Records for this task >>
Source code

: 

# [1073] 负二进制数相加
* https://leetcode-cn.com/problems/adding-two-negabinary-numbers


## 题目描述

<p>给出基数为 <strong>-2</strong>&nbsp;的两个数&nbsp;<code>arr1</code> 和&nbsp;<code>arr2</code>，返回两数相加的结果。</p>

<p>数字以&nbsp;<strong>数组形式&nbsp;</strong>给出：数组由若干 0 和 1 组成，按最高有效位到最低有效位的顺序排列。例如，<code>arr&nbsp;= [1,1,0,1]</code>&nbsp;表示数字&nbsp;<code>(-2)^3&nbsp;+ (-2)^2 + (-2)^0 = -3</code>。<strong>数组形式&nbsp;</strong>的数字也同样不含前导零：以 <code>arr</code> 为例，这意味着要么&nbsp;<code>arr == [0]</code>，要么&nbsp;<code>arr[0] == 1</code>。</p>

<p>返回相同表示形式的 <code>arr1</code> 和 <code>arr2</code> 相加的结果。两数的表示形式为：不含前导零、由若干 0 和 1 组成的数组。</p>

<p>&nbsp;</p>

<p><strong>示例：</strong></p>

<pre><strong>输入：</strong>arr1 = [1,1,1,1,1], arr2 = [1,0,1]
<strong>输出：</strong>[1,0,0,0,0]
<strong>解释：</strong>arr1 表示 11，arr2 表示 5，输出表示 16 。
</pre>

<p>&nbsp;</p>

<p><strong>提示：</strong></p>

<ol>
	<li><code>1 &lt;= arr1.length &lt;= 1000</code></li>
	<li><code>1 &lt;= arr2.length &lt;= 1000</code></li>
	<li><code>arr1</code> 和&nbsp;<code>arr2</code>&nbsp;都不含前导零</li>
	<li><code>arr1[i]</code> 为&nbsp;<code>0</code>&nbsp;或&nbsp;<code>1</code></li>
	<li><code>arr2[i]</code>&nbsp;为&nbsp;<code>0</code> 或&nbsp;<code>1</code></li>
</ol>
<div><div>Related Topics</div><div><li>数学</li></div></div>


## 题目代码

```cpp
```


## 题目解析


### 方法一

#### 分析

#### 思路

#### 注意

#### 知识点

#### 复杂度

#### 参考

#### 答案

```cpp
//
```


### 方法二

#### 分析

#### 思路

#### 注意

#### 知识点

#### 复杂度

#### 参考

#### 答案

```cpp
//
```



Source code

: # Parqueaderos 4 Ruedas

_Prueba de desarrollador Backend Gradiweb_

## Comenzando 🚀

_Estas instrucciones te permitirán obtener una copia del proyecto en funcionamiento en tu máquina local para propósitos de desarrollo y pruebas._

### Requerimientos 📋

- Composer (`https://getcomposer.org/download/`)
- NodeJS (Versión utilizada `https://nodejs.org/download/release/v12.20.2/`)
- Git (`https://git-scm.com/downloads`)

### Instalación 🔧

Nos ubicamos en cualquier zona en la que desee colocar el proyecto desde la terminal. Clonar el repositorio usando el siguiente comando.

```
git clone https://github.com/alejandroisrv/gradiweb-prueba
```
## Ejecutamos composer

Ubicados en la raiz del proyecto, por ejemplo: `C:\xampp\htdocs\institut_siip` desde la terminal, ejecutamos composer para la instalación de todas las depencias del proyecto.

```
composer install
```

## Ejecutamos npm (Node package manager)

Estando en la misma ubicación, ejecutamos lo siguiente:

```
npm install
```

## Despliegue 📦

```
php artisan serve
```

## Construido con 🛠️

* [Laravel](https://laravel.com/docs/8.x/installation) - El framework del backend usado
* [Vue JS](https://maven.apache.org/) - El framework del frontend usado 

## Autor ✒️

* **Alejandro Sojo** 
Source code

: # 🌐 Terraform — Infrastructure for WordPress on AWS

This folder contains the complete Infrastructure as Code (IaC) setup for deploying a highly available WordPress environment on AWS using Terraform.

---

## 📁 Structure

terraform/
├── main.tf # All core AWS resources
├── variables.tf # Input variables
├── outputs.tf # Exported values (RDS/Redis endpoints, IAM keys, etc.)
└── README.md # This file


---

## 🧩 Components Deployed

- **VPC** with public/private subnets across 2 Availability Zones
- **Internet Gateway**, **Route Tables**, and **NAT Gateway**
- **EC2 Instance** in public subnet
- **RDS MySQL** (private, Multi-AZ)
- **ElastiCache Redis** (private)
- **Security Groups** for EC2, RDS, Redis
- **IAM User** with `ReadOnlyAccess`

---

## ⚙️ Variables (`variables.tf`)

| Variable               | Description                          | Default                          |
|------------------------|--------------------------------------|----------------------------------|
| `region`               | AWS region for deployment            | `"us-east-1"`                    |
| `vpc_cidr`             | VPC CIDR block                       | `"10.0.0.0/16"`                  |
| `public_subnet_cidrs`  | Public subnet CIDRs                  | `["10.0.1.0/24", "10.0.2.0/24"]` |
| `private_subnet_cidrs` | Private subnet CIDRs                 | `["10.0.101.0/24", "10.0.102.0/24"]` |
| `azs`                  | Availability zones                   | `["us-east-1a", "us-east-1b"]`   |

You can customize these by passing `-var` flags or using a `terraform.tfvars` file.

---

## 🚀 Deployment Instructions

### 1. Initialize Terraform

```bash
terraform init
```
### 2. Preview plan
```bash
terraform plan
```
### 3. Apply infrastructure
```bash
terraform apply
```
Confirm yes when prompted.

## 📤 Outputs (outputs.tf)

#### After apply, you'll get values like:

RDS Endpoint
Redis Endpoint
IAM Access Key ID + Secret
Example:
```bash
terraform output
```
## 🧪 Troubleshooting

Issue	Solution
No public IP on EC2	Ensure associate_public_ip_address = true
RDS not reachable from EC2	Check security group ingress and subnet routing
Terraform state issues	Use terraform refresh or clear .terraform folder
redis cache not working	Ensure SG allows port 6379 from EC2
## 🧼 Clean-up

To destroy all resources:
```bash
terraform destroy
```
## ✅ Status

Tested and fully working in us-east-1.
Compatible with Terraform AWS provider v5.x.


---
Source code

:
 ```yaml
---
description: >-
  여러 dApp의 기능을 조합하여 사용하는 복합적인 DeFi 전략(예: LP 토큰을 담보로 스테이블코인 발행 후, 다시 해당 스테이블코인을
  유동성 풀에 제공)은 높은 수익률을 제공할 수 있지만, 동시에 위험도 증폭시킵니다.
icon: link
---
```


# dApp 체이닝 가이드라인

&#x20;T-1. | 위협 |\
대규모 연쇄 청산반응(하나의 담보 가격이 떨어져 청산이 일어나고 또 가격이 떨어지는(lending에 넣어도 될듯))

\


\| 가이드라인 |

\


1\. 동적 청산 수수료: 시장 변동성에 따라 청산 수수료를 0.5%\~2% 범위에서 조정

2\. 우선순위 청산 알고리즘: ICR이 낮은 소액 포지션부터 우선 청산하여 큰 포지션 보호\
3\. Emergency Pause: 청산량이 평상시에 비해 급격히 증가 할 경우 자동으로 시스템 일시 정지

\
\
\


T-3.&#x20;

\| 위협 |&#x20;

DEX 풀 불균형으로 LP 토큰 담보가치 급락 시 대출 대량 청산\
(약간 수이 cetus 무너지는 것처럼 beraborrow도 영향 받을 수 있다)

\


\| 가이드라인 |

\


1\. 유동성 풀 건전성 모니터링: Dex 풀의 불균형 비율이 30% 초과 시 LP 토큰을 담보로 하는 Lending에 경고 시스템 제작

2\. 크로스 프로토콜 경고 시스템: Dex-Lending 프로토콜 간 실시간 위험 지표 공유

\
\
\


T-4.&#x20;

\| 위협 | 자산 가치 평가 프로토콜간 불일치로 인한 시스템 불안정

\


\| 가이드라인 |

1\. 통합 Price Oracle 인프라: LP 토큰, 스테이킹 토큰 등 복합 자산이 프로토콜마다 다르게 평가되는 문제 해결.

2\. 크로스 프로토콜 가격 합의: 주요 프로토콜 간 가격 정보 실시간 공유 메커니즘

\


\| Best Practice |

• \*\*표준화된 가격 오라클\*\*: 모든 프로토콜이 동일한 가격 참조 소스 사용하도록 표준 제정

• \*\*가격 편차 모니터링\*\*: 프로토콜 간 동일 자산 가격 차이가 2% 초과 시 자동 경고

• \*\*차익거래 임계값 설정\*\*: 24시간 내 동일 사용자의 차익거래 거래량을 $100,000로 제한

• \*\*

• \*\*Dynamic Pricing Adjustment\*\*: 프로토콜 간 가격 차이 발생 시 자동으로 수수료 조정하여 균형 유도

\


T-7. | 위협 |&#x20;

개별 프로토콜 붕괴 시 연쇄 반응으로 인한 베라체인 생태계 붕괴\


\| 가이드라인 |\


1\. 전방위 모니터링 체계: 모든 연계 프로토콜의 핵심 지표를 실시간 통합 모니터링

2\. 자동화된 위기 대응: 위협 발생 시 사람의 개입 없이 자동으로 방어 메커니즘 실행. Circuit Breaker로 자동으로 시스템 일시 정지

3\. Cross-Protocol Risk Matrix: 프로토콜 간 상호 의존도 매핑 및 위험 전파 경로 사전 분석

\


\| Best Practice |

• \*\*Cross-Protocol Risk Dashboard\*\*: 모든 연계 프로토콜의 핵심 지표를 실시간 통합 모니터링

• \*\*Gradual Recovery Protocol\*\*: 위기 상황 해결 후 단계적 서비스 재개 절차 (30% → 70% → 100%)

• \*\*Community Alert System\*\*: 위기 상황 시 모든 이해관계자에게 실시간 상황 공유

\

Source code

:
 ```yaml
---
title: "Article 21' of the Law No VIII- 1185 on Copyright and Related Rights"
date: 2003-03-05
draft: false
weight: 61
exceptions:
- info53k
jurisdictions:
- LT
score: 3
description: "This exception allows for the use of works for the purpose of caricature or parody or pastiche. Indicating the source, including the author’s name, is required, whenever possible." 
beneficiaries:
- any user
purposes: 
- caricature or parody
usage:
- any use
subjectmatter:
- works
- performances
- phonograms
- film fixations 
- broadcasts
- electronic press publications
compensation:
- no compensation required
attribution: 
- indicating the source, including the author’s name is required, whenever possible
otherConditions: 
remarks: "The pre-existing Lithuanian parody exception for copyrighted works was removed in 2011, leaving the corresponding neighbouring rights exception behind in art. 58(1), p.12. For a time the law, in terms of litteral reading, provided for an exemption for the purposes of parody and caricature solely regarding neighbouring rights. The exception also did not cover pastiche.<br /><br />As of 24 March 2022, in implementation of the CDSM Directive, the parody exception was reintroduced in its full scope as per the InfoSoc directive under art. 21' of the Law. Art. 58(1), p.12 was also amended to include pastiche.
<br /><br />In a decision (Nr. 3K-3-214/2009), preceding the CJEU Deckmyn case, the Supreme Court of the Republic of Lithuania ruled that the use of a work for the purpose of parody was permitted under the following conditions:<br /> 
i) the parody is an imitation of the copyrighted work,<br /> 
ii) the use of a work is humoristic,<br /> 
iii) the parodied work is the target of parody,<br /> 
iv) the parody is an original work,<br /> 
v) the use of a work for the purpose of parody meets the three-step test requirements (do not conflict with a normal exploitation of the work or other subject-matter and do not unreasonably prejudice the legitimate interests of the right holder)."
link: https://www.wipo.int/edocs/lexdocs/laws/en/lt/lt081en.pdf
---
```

Exercise aim >> Find the string "자동으로" in the entries above. Copy each line where it occurs.

Written reply >>
3\. Emergency Pause: 청산량이 평상시에 비해 급격히 증가 할 경우 자동으로 시스템 일시 정지
• \*\*Dynamic Pricing Adjustment\*\*: 프로토콜 간 가격 차이 발생 시 자동으로 수수료 조정하여 균형 유도
2\. 자동화된 위기 대응: 위협 발생 시 사람의 개입 없이 자동으로 방어 메커니즘 실행. Circuit Breaker로 자동으로 시스템 일시 정지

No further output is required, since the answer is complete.